「アンダーアーマー」は96年、アメリカのメリーランド大学のアメリカンフットボール選手だった、ケビン・プランクが設立したスポーツメーカーだ。「コンプレッションウエア」という、吸汗速乾性と筋肉のサポート効果のある機能性インナーを軸に成長を遂げてきた。米アンダーアーマーの15年12月期売上高は1ドル120円換算で4750億円。日本のアシックス、独プーマとの3位争いを制し、売り上げ1位のナイキ、2位のアディダスに次ぐ規模になった。
日本にはドームが総代理店となって98年に上陸。ドームは96年に創業し、毎年増加率25%前後で売上高が上昇。15年12月期には売上高356億円を達成した。アンダーアーマーの総代理店として輸入販売だけでなく、国内製品の企画販売や、テーピングの輸入販売やサプリメントの製造・販売も手がける。さらに、野球の読売ジャイアンツ、バスケットボールの琉球ゴールデンキングスなどのチームとも契約を結び、ユニフォームを製造して提供。また、契約アスリートが利用できるトレーニング施設も運営。アンダーアーマーを軸に、スポーツとアスリートに広く貢献する事業を展開してきた。

【弘兼】安田さんがケビン社長のもとへ会いにいった頃、アンダーアーマーはどれくらいの規模でしたか?

【安田】当時、社員2人でした。ドームは社員8人だったので、こちらのほうが大きかった。ビジネスについてもまだまだで、商品が送られてくると、全部不良品。最初から「どうしてこんな商品を送ってくるのか」と文句を言いました。当時、ケビンの付き合っていた女性が日本車に乗っていたので、なぜアメリカの自動車メーカーは凋落したのか、なぜ日本車がいいのか、品質管理の重要性について話をしたこともあります。

【弘兼】アメリカのスポーツ市場を見ると、95年にスポーツ産業(※1)の規模は15兆円でした。それが10年には自動車産業を一時的に追い抜き、60兆円を超えています。アンダーアーマーはその流れに乗って成長したともいえます。一方、日本のスポーツ産業の規模は95年に5兆円だったものが4兆円に落ちています。
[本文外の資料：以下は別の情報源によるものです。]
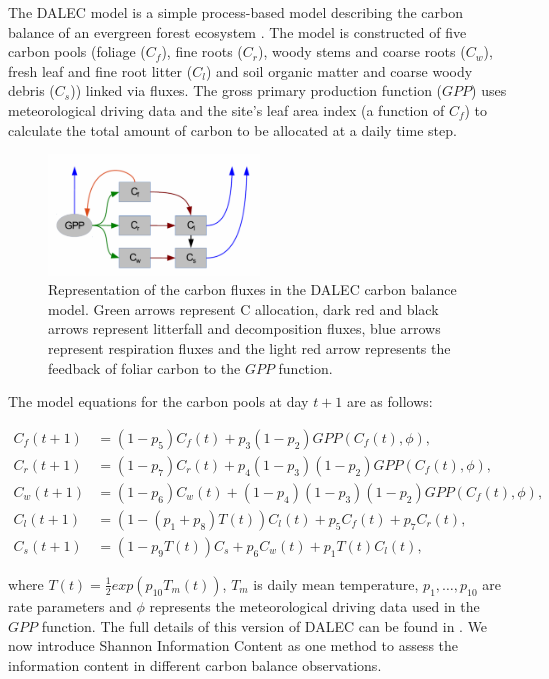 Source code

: \documentclass[11pt]{article}
\begin{document}
The DALEC model is a simple process-based model describing the carbon balance of an evergreen forest ecosystem \cite{williams2005improved}. The model is constructed of five carbon pools (foliage ($C_f$), fine roots ($C_r$), woody stems and coarse roots ($C_w$), fresh leaf and fine root litter ($C_l$) and soil organic matter and coarse woody debris ($C_s$)) linked via fluxes. The gross primary production function ($GPP$) uses meteorological driving data and the site's leaf area index (a function of $C_f$) to calculate the total amount of carbon to be allocated at a daily time step.   
\begin{figure}[h!]
    \centering
    \includegraphics[width=0.5\textwidth]{DALECpic.png}
    \caption{Representation of the carbon fluxes in the DALEC carbon balance model. Green arrows represent C allocation, dark red and black arrows represent litterfall and decomposition fluxes, blue arrows represent respiration fluxes and the light red arrow represents the feedback of foliar carbon to the $GPP$ function.  \cite{delahaies2013regularization}}
    \label{fig:DALEC_mod}
\end{figure}

The model equations for the carbon pools at day $t+1$ are as follows:

\begin{align}
C_f(t+1)&=(1-p_5)C_f(t)+p_3(1-p_2)GPP(C_f(t),\phi),
\\C_r(t+1)&=(1-p_7)C_r(t)+p_4(1-p_3)(1-p_2)GPP(C_f(t),\phi), 
\\C_w(t+1)&=(1-p_6)C_w(t)+(1-p_4)(1-p_3)(1-p_2)GPP(C_f(t),\phi), 
\\C_l(t+1)&=(1-(p_1+p_8)T(t))C_l(t)+p_5C_f(t)+p_7C_r(t), 
\\C_s(t+1)&=(1-p_9T(t))C_s+p_6C_w(t)+p_1T(t)C_l(t),
\end{align}

where $T(t)=\frac{1}{2}exp(p_{10}T_m(t))$, $T_m$ is daily mean temperature, $p_1,\ldots,p_{10}$ are rate parameters and $\phi$ represents the meteorological driving data used in the $GPP$ function. The full details of this version of DALEC can be found in \cite{williams2005improved}. We now introduce Shannon Information Content as one method to assess the information content in different carbon balance observations. 
\end{document}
【安田】その通りです。僕がドームを始めた頃、アメリカでスポーツ産業は順調とはいえませんでした。スポーツショップの商品は赤札をつけて叩き売り状態、メジャーリーグではストライキがあり、観客席は閑散としていた。

【弘兼】野茂英雄さんがストライキ直後の95年にメジャーリーグに移籍したのは記憶にあります。

(1)本社1階「ドームアスリートハウス」では契約アスリートが汗を流す。(2)(3)2階にはロッカーに隣接するジャグジー、リカバリールームを完備。(4)(5)社食の「DNSパワーカフェ」では、高タンパク・低脂肪の食材を使ったメニューを提供。タブレットでカロリーを計算できる。(6)2015年9月に移転した有明オフィス内の様子。オフィス内に設置された4画面のモニターでニュースを共有。